### Exercise prompt
Each line of the data must reappear exactly in your answer, with no images included.

### Raw data
◇ ◇ ◇ ◇ ◇

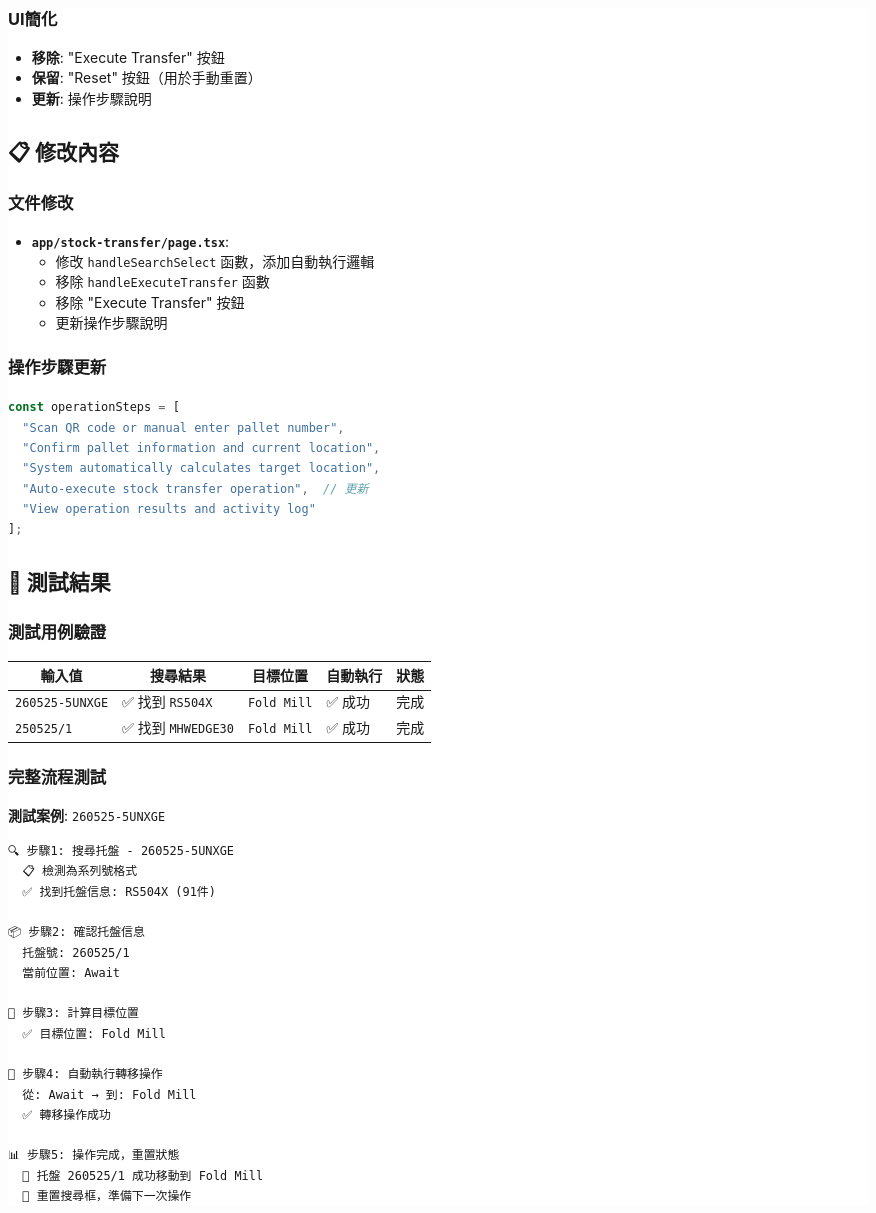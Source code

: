### UI簡化
- **移除**: "Execute Transfer" 按鈕
- **保留**: "Reset" 按鈕（用於手動重置）
- **更新**: 操作步驟說明

## 📋 修改內容

### 文件修改
- **`app/stock-transfer/page.tsx`**:
  - 修改 `handleSearchSelect` 函數，添加自動執行邏輯
  - 移除 `handleExecuteTransfer` 函數
  - 移除 "Execute Transfer" 按鈕
  - 更新操作步驟說明

### 操作步驟更新
```typescript
const operationSteps = [
  "Scan QR code or manual enter pallet number",
  "Confirm pallet information and current location", 
  "System automatically calculates target location",
  "Auto-execute stock transfer operation",  // 更新
  "View operation results and activity log"
];
```

## 🧪 測試結果

### 測試用例驗證
| 輸入值 | 搜尋結果 | 目標位置 | 自動執行 | 狀態 |
|--------|----------|----------|----------|------|
| `260525-5UNXGE` | ✅ 找到 `RS504X` | `Fold Mill` | ✅ 成功 | 完成 |
| `250525/1` | ✅ 找到 `MHWEDGE30` | `Fold Mill` | ✅ 成功 | 完成 |

### 完整流程測試
**測試案例**: `260525-5UNXGE`
```
🔍 步驟1: 搜尋托盤 - 260525-5UNXGE
  📋 檢測為系列號格式
  ✅ 找到托盤信息: RS504X (91件)

📦 步驟2: 確認托盤信息
  托盤號: 260525/1
  當前位置: Await

🎯 步驟3: 計算目標位置
  ✅ 目標位置: Fold Mill

🚀 步驟4: 自動執行轉移操作
  從: Await → 到: Fold Mill
  ✅ 轉移操作成功

📊 步驟5: 操作完成，重置狀態
  🎉 托盤 260525/1 成功移動到 Fold Mill
  🔄 重置搜尋框，準備下一次操作
```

◇ ◇ ◇ ◇ ◇

### Response for this exercise
Source code

:### UI簡化
- **移除**: "Execute Transfer" 按鈕
- **保留**: "Reset" 按鈕（用於手動重置）
- **更新**: 操作步驟說明

## 📋 修改內容

### 文件修改
- **`app/stock-transfer/page.tsx`**:
  - 修改 `handleSearchSelect` 函數，添加自動執行邏輯
  - 移除 `handleExecuteTransfer` 函數
  - 移除 "Execute Transfer" 按鈕
  - 更新操作步驟說明

### 操作步驟更新
```typescript
const operationSteps = [
  "Scan QR code or manual enter pallet number",
  "Confirm pallet information and current location", 
  "System automatically calculates target location",
  "Auto-execute stock transfer operation",  // 更新
  "View operation results and activity log"
];
```

## 🧪 測試結果

### 測試用例驗證
| 輸入值 | 搜尋結果 | 目標位置 | 自動執行 | 狀態 |
|--------|----------|----------|----------|------|
| `260525-5UNXGE` | ✅ 找到 `RS504X` | `Fold Mill` | ✅ 成功 | 完成 |
| `250525/1` | ✅ 找到 `MHWEDGE30` | `Fold Mill` | ✅ 成功 | 完成 |

### 完整流程測試
**測試案例**: `260525-5UNXGE`
```
🔍 步驟1: 搜尋托盤 - 260525-5UNXGE
  📋 檢測為系列號格式
  ✅ 找到托盤信息: RS504X (91件)

📦 步驟2: 確認托盤信息
  托盤號: 260525/1
  當前位置: Await

🎯 步驟3: 計算目標位置
  ✅ 目標位置: Fold Mill

🚀 步驟4: 自動執行轉移操作
  從: Await → 到: Fold Mill
  ✅ 轉移操作成功

📊 步驟5: 操作完成，重置狀態
  🎉 托盤 260525/1 成功移動到 Fold Mill
  🔄 重置搜尋框，準備下一次操作
```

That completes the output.